◆ WHAT YOU WILL DO ◆
Write out exactly the lines below that run from the one containing "for RC cars" through the one containing "Προκειμένου να εξετάσουμε", both included, with no other lines.

★ ★ ★ ★ ★ ★ ★

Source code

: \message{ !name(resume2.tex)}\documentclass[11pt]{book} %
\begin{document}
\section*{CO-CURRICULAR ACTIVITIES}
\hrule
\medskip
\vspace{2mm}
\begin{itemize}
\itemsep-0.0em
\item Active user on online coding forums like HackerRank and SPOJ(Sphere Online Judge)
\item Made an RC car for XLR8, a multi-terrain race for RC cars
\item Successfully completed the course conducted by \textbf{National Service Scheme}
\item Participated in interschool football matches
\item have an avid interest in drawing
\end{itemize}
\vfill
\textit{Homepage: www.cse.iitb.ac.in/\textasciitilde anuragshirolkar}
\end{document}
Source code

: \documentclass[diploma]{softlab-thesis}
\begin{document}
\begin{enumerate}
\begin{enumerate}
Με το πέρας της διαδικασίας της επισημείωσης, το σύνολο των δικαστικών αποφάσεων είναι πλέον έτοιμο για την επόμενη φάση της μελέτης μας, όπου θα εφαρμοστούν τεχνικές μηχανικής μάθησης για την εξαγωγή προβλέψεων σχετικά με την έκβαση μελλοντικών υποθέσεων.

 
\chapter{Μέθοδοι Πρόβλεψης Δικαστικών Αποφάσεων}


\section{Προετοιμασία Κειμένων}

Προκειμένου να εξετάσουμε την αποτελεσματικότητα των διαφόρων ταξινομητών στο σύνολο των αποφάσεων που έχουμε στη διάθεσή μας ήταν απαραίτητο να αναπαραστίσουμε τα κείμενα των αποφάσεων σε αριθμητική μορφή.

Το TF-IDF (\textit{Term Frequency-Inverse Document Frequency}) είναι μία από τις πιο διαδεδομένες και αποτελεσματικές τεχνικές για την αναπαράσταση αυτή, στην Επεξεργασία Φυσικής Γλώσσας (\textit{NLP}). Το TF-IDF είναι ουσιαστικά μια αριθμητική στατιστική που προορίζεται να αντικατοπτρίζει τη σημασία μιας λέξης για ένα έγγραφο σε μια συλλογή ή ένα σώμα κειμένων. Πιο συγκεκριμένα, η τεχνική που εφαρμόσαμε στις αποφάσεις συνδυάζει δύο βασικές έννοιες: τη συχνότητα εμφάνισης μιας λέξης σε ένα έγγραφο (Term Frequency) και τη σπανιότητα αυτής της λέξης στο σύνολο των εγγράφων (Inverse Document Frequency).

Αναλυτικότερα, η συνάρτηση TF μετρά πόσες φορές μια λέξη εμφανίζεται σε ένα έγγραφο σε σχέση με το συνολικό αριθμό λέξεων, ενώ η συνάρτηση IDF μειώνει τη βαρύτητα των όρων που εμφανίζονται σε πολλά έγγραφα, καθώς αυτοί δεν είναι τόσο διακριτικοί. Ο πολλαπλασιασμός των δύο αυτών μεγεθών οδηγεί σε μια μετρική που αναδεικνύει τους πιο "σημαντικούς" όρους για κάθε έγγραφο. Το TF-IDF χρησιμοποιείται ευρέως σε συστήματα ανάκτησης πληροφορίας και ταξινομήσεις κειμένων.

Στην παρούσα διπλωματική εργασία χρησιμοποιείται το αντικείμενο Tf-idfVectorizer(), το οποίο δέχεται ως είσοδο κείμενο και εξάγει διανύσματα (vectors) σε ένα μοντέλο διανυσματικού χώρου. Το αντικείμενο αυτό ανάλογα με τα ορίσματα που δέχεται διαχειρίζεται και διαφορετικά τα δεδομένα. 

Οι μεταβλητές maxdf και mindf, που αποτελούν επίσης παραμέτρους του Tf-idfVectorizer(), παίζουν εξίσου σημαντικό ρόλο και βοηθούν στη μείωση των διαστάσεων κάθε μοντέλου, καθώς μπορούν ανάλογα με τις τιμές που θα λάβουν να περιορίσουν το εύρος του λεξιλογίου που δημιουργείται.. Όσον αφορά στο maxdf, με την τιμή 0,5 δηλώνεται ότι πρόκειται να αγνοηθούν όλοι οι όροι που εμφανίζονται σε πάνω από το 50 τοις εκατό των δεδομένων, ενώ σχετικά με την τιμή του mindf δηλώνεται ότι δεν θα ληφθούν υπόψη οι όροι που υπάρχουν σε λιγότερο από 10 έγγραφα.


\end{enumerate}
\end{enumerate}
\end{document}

★ ★ ★ ★ ★ ★ ★

◆ WORKED SOLUTION ◆
\item Made an RC car for XLR8, a multi-terrain race for RC cars
\item Successfully completed the course conducted by \textbf{National Service Scheme}
\item Participated in interschool football matches
\item have an avid interest in drawing
\end{itemize}
\vfill
\textit{Homepage: www.cse.iitb.ac.in/\textasciitilde anuragshirolkar}
\end{document}
Source code

: \documentclass[diploma]{softlab-thesis}
\begin{document}
\begin{enumerate}
\begin{enumerate}
Με το πέρας της διαδικασίας της επισημείωσης, το σύνολο των δικαστικών αποφάσεων είναι πλέον έτοιμο για την επόμενη φάση της μελέτης μας, όπου θα εφαρμοστούν τεχνικές μηχανικής μάθησης για την εξαγωγή προβλέψεων σχετικά με την έκβαση μελλοντικών υποθέσεων.

 
\chapter{Μέθοδοι Πρόβλεψης Δικαστικών Αποφάσεων}


\section{Προετοιμασία Κειμένων}

Προκειμένου να εξετάσουμε την αποτελεσματικότητα των διαφόρων ταξινομητών στο σύνολο των αποφάσεων που έχουμε στη διάθεσή μας ήταν απαραίτητο να αναπαραστίσουμε τα κείμενα των αποφάσεων σε αριθμητική μορφή.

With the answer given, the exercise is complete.